» Records drawn from a dataset:
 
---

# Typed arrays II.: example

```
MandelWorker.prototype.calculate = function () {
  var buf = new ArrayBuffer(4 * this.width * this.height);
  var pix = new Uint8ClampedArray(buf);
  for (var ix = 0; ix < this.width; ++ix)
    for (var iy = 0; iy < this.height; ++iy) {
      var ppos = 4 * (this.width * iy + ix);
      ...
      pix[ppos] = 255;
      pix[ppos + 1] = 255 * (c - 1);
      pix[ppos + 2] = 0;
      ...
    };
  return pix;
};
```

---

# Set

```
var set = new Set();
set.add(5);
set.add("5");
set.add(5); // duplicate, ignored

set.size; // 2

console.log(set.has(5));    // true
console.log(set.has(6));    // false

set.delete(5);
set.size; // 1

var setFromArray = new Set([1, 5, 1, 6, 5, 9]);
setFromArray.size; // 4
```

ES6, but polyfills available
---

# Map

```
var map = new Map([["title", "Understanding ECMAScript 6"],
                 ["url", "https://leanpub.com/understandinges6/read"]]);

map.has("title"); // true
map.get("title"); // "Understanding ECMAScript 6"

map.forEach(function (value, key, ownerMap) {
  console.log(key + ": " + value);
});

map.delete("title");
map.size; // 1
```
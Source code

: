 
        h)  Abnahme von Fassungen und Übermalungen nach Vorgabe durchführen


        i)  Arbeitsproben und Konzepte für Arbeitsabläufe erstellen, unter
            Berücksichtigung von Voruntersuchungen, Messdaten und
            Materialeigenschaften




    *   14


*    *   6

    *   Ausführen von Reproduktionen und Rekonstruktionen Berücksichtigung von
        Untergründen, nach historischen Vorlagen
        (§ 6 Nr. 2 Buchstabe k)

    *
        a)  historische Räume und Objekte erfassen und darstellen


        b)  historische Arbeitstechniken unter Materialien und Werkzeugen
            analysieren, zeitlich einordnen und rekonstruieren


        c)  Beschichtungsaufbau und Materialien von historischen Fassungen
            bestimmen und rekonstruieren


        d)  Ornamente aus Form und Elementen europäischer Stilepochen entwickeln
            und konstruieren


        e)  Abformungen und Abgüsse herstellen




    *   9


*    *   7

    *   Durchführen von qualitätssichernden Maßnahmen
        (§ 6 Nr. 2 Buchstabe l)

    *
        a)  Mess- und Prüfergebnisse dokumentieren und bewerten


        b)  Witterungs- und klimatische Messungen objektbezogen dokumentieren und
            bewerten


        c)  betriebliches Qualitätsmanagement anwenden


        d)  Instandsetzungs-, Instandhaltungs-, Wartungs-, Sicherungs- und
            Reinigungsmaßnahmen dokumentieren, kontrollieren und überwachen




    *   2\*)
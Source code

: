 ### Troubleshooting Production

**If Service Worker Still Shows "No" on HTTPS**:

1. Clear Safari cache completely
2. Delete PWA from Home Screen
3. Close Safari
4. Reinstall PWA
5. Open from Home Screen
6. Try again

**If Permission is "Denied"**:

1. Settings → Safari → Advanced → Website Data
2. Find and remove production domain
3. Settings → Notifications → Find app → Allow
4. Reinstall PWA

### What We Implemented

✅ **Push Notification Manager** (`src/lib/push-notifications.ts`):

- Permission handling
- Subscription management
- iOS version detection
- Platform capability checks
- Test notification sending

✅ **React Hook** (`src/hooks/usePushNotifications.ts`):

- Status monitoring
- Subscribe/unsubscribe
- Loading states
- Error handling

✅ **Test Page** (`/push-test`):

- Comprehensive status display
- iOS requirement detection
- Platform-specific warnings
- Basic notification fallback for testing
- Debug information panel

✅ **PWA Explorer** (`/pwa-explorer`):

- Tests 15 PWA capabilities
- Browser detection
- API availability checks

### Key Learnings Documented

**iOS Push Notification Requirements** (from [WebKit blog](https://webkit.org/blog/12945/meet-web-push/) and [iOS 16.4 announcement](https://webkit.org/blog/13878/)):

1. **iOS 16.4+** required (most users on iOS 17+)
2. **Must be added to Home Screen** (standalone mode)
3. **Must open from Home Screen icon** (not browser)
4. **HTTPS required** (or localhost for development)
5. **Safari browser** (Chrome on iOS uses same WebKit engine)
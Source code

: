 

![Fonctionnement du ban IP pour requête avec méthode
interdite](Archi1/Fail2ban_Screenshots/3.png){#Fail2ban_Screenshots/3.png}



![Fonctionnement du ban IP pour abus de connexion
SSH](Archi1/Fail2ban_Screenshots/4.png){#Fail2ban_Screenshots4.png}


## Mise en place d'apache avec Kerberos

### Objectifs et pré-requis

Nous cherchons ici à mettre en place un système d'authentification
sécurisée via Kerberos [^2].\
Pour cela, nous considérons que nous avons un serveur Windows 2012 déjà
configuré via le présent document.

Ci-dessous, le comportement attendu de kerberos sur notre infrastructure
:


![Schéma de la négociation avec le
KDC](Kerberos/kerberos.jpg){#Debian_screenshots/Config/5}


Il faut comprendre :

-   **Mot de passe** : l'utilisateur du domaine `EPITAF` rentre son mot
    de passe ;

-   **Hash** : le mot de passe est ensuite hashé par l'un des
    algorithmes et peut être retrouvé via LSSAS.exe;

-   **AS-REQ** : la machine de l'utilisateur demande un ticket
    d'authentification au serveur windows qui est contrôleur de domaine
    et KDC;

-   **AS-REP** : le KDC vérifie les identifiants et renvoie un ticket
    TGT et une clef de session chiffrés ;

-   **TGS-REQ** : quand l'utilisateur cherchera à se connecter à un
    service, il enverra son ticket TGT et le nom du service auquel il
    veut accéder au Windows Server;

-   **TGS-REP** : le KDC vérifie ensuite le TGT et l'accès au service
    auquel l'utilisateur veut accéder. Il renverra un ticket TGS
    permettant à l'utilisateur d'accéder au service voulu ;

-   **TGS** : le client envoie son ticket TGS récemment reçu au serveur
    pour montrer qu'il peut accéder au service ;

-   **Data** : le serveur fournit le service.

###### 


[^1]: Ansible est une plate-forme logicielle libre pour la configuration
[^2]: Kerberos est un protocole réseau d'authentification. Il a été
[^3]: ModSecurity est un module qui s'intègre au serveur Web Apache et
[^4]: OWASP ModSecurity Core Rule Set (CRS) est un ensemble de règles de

» REQUIRED ACTION: Your reply is one number: how many lines of the records above contain the word "authentification".

» SOLVED PROBLEM: 3